Report every line of the records below that contains the word "label".

====== Data records

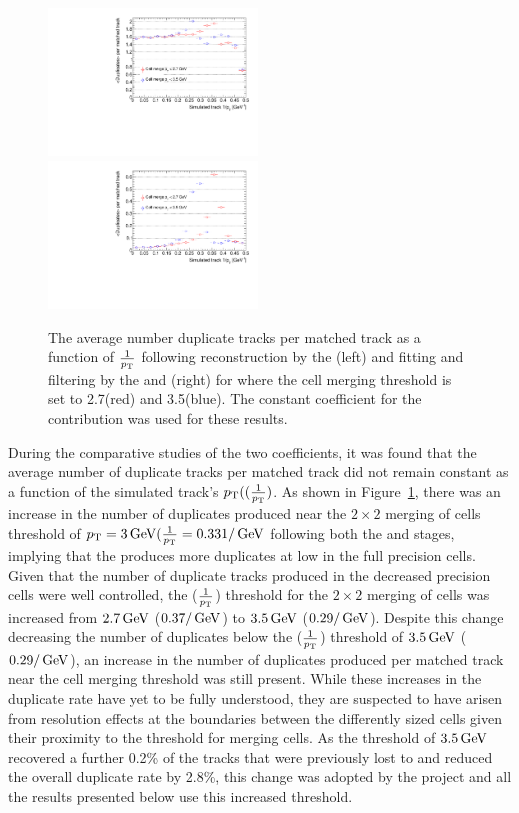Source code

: \begin{figure}[htb]
\centering
\includegraphics[width=0.495\textwidth]{figs/tk-upgrade/results-lowPtTracking/htAvgNumDuplicatesVsInvPtTiltedGeometry_5000.pdf}
\includegraphics[width=0.495\textwidth]{figs/tk-upgrade/results-lowPtTracking/kfAvgNumDuplicatesVsInvPtTiltedGeometry_5000.pdf}
\caption{The average number duplicate tracks per matched track as a function of $\frac{1}{p_{\mathrm{T}}}$ following reconstruction by the \HT (left) and fitting and filtering by the \KF and \DR (right) for where the \HT cell merging \pT threshold is set to 2.7\GeV (red) and 3.5\GeV (blue). 
The constant coefficient for the \MS contribution was used for these \KF results.
}
\label{fig:2GeVfracDups}
\end{figure}

During the comparative studies of the two \MS coefficients, it was found that the average number of duplicate tracks per matched track did not remain constant as a function of the simulated track's $p_{\mathrm{T}} ((\frac{1}{p_{\mathrm{T}}} )$.
As shown in Figure~\ref{fig:2GeVfracDups}, there was an increase in the number of duplicates produced near the $2 \times 2$ merging of \HT cells threshold of  $p_{\mathrm{T}} = 3\,\text{Ge\hspace{-.08em}V} (\frac{1}{p_{\mathrm{T}}} = 0.33 1/\,\text{Ge\hspace{-.08em}V}$ following both the \HT and \DR stages, implying that the \HT produces more duplicates at low \pT in the full precision cells.
Given that the number of duplicate tracks produced in the decreased precision \HT cells were well controlled, the \pT ($\frac{1}{p_{\mathrm{T}}}$) threshold for the $2 \times 2$ merging of \HT cells was increased from $2.7\,\text{Ge\hspace{-.08em}V}$ ($0.37/\,\text{Ge\hspace{-.08em}V}$) to $3.5\,\text{Ge\hspace{-.08em}V}$ ($0.29/\,\text{Ge\hspace{-.08em}V}$).
Despite this change decreasing the number of duplicates below the \pt ($\frac{1}{p_{\mathrm{T}}}$) threshold of $3.5\,\text{Ge\hspace{-.08em}V}$ ($0.29/\,\text{Ge\hspace{-.08em}V}$), an increase in the number of duplicates produced per matched track near the \HT cell merging threshold was still present.
While these increases in the duplicate rate have yet to be fully understood, they are suspected to have arisen from resolution effects at the boundaries between the differently sized \HT cells given their proximity to the \pT threshold for merging \HT cells.
As the \pT threshold of $3.5\,\text{Ge\hspace{-.08em}V}$ recovered a further 0.2\% of the tracks that were previously lost to \MS and reduced the overall duplicate rate by 2.8\%, this change was adopted by the project and all the results presented below use this increased threshold. 

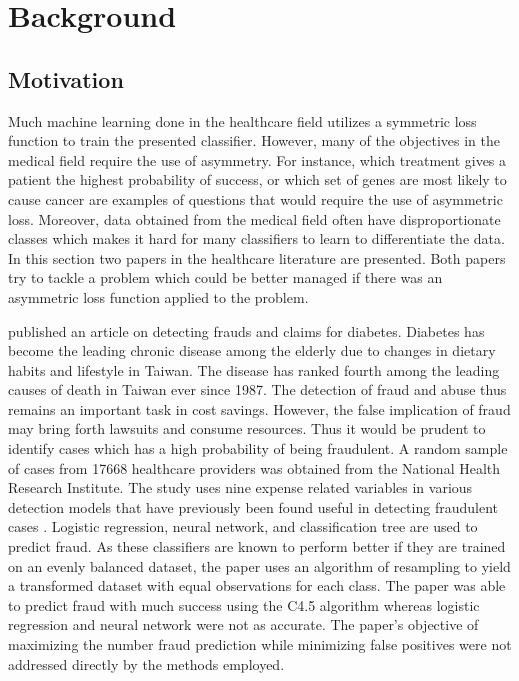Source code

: \section{Background}\label{background}
\subsection{Motivation}\label{motivation}

Much machine learning done in the healthcare field utilizes a symmetric loss function to train the presented classifier. However, many of the objectives in the medical field require the use of asymmetry. For instance, which treatment gives a patient the highest probability of success, or which set of genes are most likely to cause cancer are examples of questions that would require the use of asymmetric loss. Moreover, data obtained from the medical field often have disproportionate classes which makes it hard for many classifiers to learn to differentiate the data. In this section two papers in the healthcare literature are presented. Both papers try to tackle a problem which could be better managed if there was an asymmetric loss function applied to the problem.

\citet{Liou08} published an article on detecting frauds and claims for diabetes. Diabetes has become the leading chronic disease among the elderly due to changes in dietary habits and lifestyle in Taiwan. The disease has ranked fourth among the leading causes of death in Taiwan ever since 1987. The detection of fraud and abuse thus remains an important task in cost savings. However, the false implication of fraud may bring forth lawsuits and consume resources. Thus it would be prudent to identify cases which has a high probability of being fraudulent. A random sample of cases from 17668 healthcare providers was obtained from the National Health Research Institute. The study uses nine expense related variables in various detection models that have previously been found useful in detecting fraudulent cases \citep{Yang06}. Logistic regression, neural network, and classification tree are used to predict fraud. As these classifiers are known to perform better if they are trained on an evenly balanced dataset, the paper uses an algorithm of resampling to yield a transformed dataset with equal observations for each class. The paper was able to predict fraud with much success using the C4.5 algorithm whereas logistic regression and neural network were not as accurate. The paper's objective of maximizing the number fraud prediction while minimizing false positives were not addressed directly by the methods employed. 

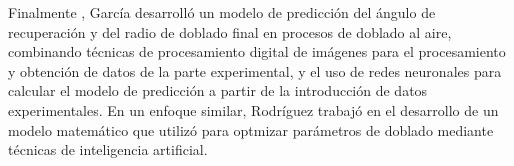 
Finalmente , García \cite{garcia2005} desarrolló un modelo de predicción del ángulo de recuperación y del 
radio de doblado final en procesos de doblado al aire, combinando técnicas de procesamiento digital 
de imágenes para el procesamiento y obtención de datos de la parte experimental, y el uso de redes neuronales 
para calcular el modelo de predicción a partir de la introducción de datos experimentales. En un enfoque 
similar, Rodríguez \cite{rodriguez2014} trabajó en el desarrollo de un modelo matemático que utilizó para 
optmizar parámetros de doblado mediante técnicas de inteligencia artificial.
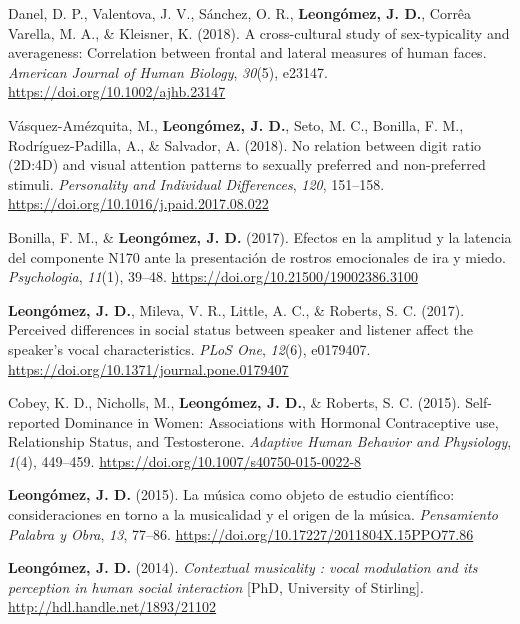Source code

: \documentclass[11pt,a4paper,]{awesome-cv}
\begin{document}
\leavevmode{}%
Danel, D. P., Valentova, J. V., Sánchez, O. R.,
\textbf{Leongómez, J. D.}, Corrêa Varella, M. A., \& Kleisner, K.
(2018). {A cross-cultural study of sex-typicality and averageness:
Correlation between frontal and lateral measures of human faces}.
\emph{American Journal of Human Biology}, \emph{30}(5), e23147.
\url{https://doi.org/10.1002/ajhb.23147}

\leavevmode{}%
Vásquez-Amézquita, M., \textbf{Leongómez, J. D.}, Seto, M. C., Bonilla,
F. M., Rodríguez-Padilla, A., \& Salvador, A. (2018). {No relation
between digit ratio (2D:4D) and visual attention patterns to sexually
preferred and non-preferred stimuli}. \emph{Personality and Individual
Differences}, \emph{120}, 151--158.
\url{https://doi.org/10.1016/j.paid.2017.08.022}

\leavevmode{}%
Bonilla, F. M., \& \textbf{Leongómez, J. D.} (2017). {Efectos en la
amplitud y la latencia del componente N170 ante la presentaci{ó}n de
rostros emocionales de ira y miedo}. \emph{Psychologia}, \emph{11}(1),
39--48. \url{https://doi.org/10.21500/19002386.3100}

\leavevmode{}%
\textbf{Leongómez, J. D.}, Mileva, V. R., Little, A. C., \& Roberts, S.
C. (2017). {Perceived differences in social status between speaker and
listener affect the speaker's vocal characteristics}. \emph{PLoS One},
\emph{12}(6), e0179407.
\url{https://doi.org/10.1371/journal.pone.0179407}

\leavevmode{}%
Cobey, K. D., Nicholls, M., \textbf{Leongómez, J. D.}, \& Roberts, S. C.
(2015). {Self-reported Dominance in Women: Associations with Hormonal
Contraceptive use, Relationship Status, and Testosterone}.
\emph{Adaptive Human Behavior and Physiology}, \emph{1}(4), 449--459.
\url{https://doi.org/10.1007/s40750-015-0022-8}

\leavevmode{}%
\textbf{Leongómez, J. D.} (2015). {La m{ú}sica como objeto de estudio
cient{í}fico: consideraciones en torno a la musicalidad y el origen de
la m{ú}sica}. \emph{Pensamiento Palabra y Obra}, \emph{13}, 77--86.
\url{https://doi.org/10.17227/2011804X.15PPO77.86}

\leavevmode{}%
\textbf{Leongómez, J. D.} (2014). \emph{{Contextual musicality : vocal
modulation and its perception in human social interaction}} {[}PhD,
University of Stirling{]}. \url{http://hdl.handle.net/1893/21102}
\end{document}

============

#### [Response to this exercise]
\label{fig:2GeVfracDups}
: \section{Background}\label{background}
\subsection{Motivation}\label{motivation}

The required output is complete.